A controvérsia recursal cinge-se a verificar: (i) a possibilidade de aplicação do princípio da insignificância; (ii) o afastamento da causa de aumento prevista no art. 155, §1º, do Código Penal; e (iii) a eventual redução da fração aplicada na terceira fase da dosimetria; (iv) a manutenção do direito de recorrer em liberdade.

 

Da absolvição com fundamento no princípio da insignificância

A defesa sustenta a atipicidade material da conduta, sob o argumento de que o valor subtraído (R$ 1.800,00) deveria ser analisado à luz das circunstâncias pessoais do réu, da relação familiar com a vítima (tio e sobrinho), da confissão espontânea e da ausência de violência ou grave ameaça.

A tese não merece acolhimento.

O Supremo Tribunal Federal firmou entendimento no sentido de que a aplicação do princípio da insignificância exige a presença cumulativa dos seguintes requisitos: (a) mínima ofensividade da conduta; (b) ausência de periculosidade social da ação; (c) reduzido grau de reprovabilidade do comportamento; e (d) inexpressividade da lesão jurídica.

No caso concreto, a quantia subtraída (aproximadamente R$ 1.800,00) supera, de forma significativa, o parâmetro jurisprudencial usualmente considerado para reconhecimento da bagatela, notadamente o referencial de 10% do salário mínimo vigente à época dos fatos.

Nesse sentido:

“O princípio da insignificância é inaplicável quando o valor do bem furtado ultrapassa 10% do salário mínimo vigente à época dos fatos”. (TJ-PR 00185000720218160019 Ponta Grossa, Relator.: Lourival Pedro Chemim, Data de Julgamento: 17/11/2025, 4ª Câmara Criminal, Data de Publicação: 17/11/2025).
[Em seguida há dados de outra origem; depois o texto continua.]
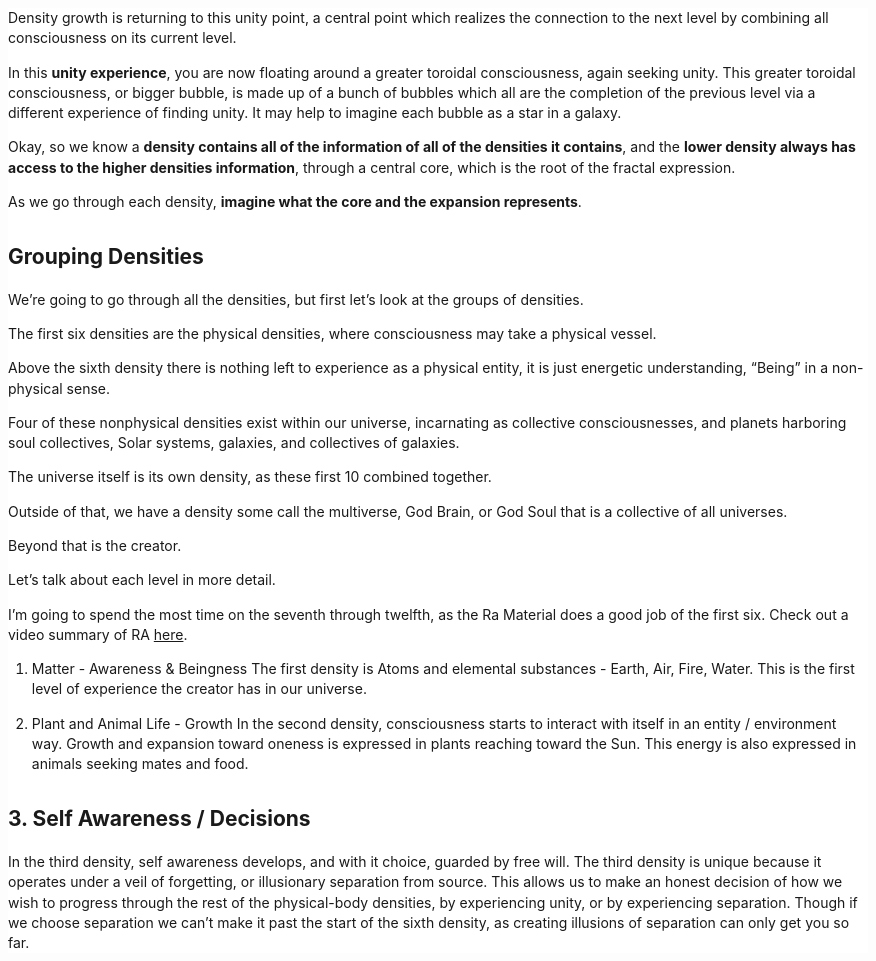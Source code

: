 Density growth is returning to this unity point, a central point which realizes the connection to the next level by combining all consciousness on its current level.

In this **unity experience**, you are now floating around a greater toroidal consciousness, again seeking unity. This greater toroidal consciousness, or bigger bubble, is made up of a bunch of bubbles which all are the completion of the previous level via a different experience of finding unity. It may help to imagine each bubble as a star in a galaxy.

Okay, so we know a **density contains all of the information of all of the densities it contains**, and the **lower density always has access to the higher densities information**, through a central core, which is the root of the fractal expression.

As we go through each density, **imagine what the core and the expansion represents**.

## Grouping Densities
We’re going to go through all the densities, but first let’s look at the groups of densities.

The first six densities are the physical densities, where consciousness may take a physical vessel. 

Above the sixth density there is nothing left to experience as a physical entity, it is just energetic understanding, “Being” in a non-physical sense.

Four of these nonphysical densities exist within our universe, incarnating as collective consciousnesses, and planets harboring soul collectives, Solar systems, galaxies, and collectives of galaxies. 

The universe itself is its own density, as these first 10 combined together.

Outside of that, we have a density some call the multiverse, God Brain, or God Soul that is a collective of all universes.

Beyond that is the creator.

Let’s talk about each level in more detail.

I’m going to spend the most time on the seventh through twelfth, as the Ra Material does a good job of the first six. Check out a video summary of RA [here](https://www.youtube.com/watch?v=seaJcY0kXjk). 

1. Matter - Awareness & Beingness
The first density is Atoms and elemental substances - Earth, Air, Fire, Water. This is the first level of experience the creator has in our universe.

2. Plant and Animal Life - Growth
In the second density, consciousness starts to interact with itself in an entity / environment way. Growth and expansion toward oneness is expressed in plants reaching toward the Sun. This energy is also expressed in animals seeking mates and food.

## 3. Self Awareness / Decisions

In the third density, self awareness develops, and with it choice, guarded by free will. The third density is unique because it operates under a veil of forgetting, or illusionary separation from source. 
This allows us to make an honest decision of how we wish to progress through the rest of the physical-body densities, by experiencing unity, or by experiencing separation.
Though if we choose separation we can’t make it past the start of the sixth density, as creating illusions of separation can only get you so far.

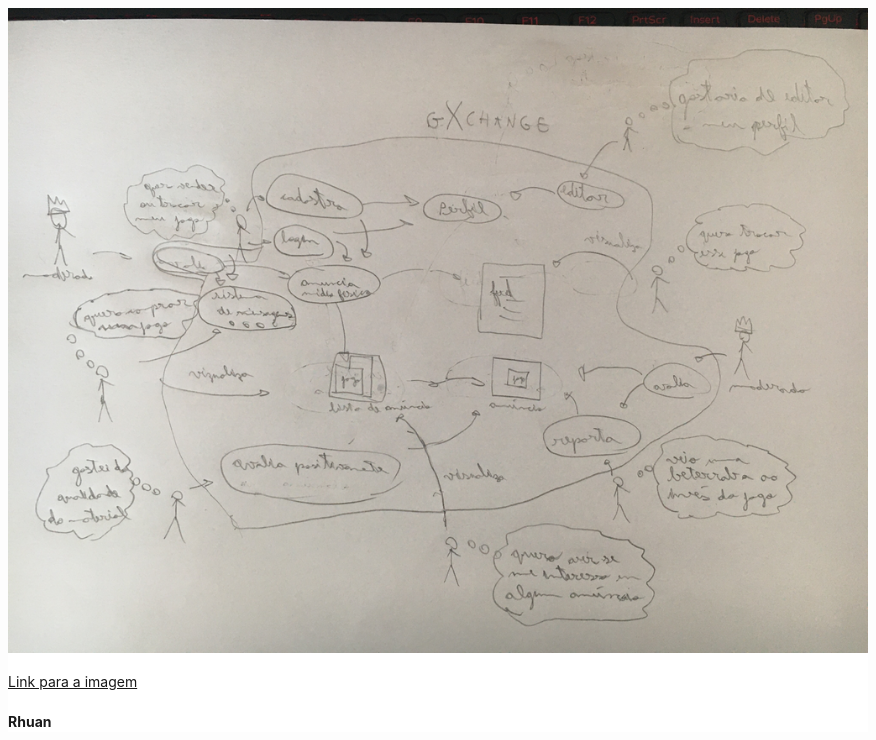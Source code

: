 ![Marcelo](../assets/design_sprint/richpictures/marcelo.JPG)

<a href="https://drive.google.com/file/d/11EPNhKOdXngcmWQQZXIYBMfmg3bgcULl/view?usp=sharing" target="_blank" rel="noopener">Link para a imagem</a>

#### Rhuan
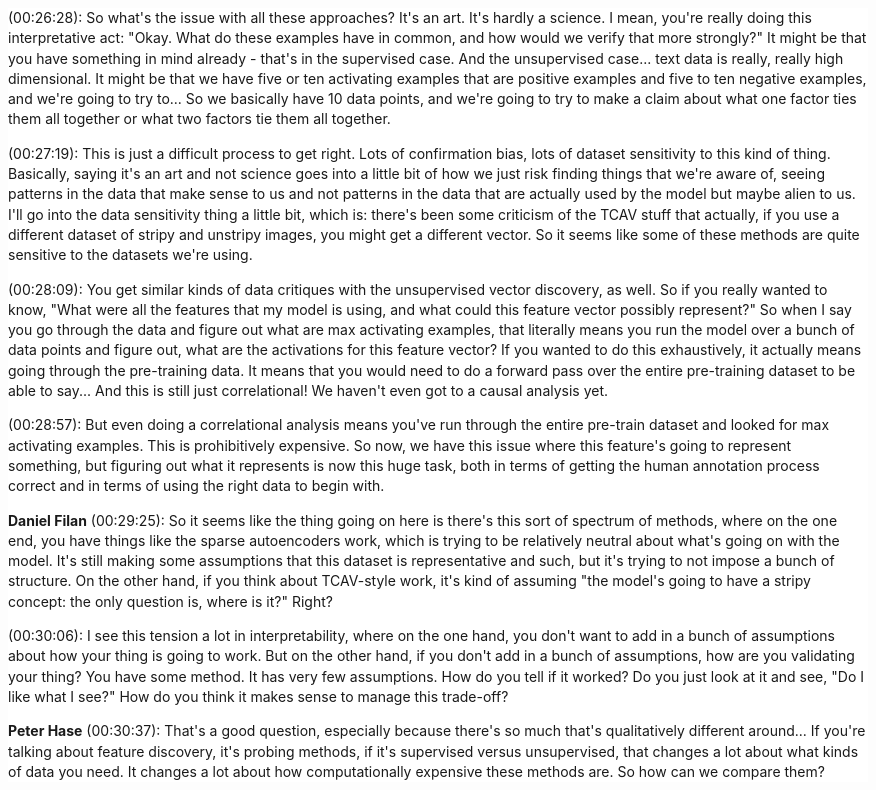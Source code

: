 (00:26:28):
So what's the issue with all these approaches? It's an art. It's hardly a science. I mean, you're really doing this interpretative act: "Okay. What do these examples have in common, and how would we verify that more strongly?" It might be that you have something in mind already - that's in the supervised case. And the unsupervised case... text data is really, really high dimensional. It might be that we have five or ten activating examples that are positive examples and five to ten negative examples, and we're going to try to... So we basically have 10 data points, and we're going to try to make a claim about what one factor ties them all together or what two factors tie them all together.

(00:27:19):
This is just a difficult process to get right. Lots of confirmation bias, lots of dataset sensitivity to this kind of thing. Basically, saying it's an art and not science goes into a little bit of how we just risk finding things that we're aware of, seeing patterns in the data that make sense to us and not patterns in the data that are actually used by the model but maybe alien to us. I'll go into the data sensitivity thing a little bit, which is: there's been some criticism of the TCAV stuff that actually, if you use a different dataset of stripy and unstripy images, you might get a different vector. So it seems like some of these methods are quite sensitive to the datasets we're using.

(00:28:09):
You get similar kinds of data critiques with the unsupervised vector discovery, as well. So if you really wanted to know, "What were all the features that my model is using, and what could this feature vector possibly represent?" So when I say you go through the data and figure out what are max activating examples, that literally means you run the model over a bunch of data points and figure out, what are the activations for this feature vector? If you wanted to do this exhaustively, it actually means going through the pre-training data. It means that you would need to do a forward pass over the entire pre-training dataset to be able to say... And this is still just correlational! We haven't even got to a causal analysis yet.

(00:28:57):
But even doing a correlational analysis means you've run through the entire pre-train dataset and looked for max activating examples. This is prohibitively expensive. So now, we have this issue where this feature's going to represent something, but figuring out what it represents is now this huge task, both in terms of getting the human annotation process correct and in terms of using the right data to begin with.

**Daniel Filan** (00:29:25):
So it seems like the thing going on here is there's this sort of spectrum of methods, where on the one end, you have things like the sparse autoencoders work, which is trying to be relatively neutral about what's going on with the model. It's still making some assumptions that this dataset is representative and such, but it's trying to not impose a bunch of structure. On the other hand, if you think about TCAV-style work, it's kind of assuming "the model's going to have a stripy concept: the only question is, where is it?" Right?

(00:30:06):
I see this tension a lot in interpretability, where on the one hand, you don't want to add in a bunch of assumptions about how your thing is going to work. But on the other hand, if you don't add in a bunch of assumptions, how are you validating your thing? You have some method. It has very few assumptions. How do you tell if it worked? Do you just look at it and see, "Do I like what I see?" How do you think it makes sense to manage this trade-off?

**Peter Hase** (00:30:37):
That's a good question, especially because there's so much that's qualitatively different around... If you're talking about feature discovery, it's probing methods, if it's supervised versus unsupervised, that changes a lot about what kinds of data you need. It changes a lot about how computationally expensive these methods are. So how can we compare them?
“A aplicação do princípio da insignificância deve se ater a situações excepcionais, exigindo, para o seu reconhecimento, a mínima ofensividade da conduta do agente; nenhuma periculosidade social da ação; o reduzidíssimo grau de reprovabilidade do comportamento e a inexpressividade da lesão jurídica provocada, sendo inadmissível quando constatado que a "res furtiva" supera 10% do salário mínimo”. (TJ-MG - Apelação Criminal: 00011083920248130405, Relator.: Des .(a) Franklin Higino Caldeira Filho, Data de Julgamento: 11/02/2026, Câmaras Criminais / 3ª CÂMARA CRIMINAL, Data de Publicação: 13/02/2026).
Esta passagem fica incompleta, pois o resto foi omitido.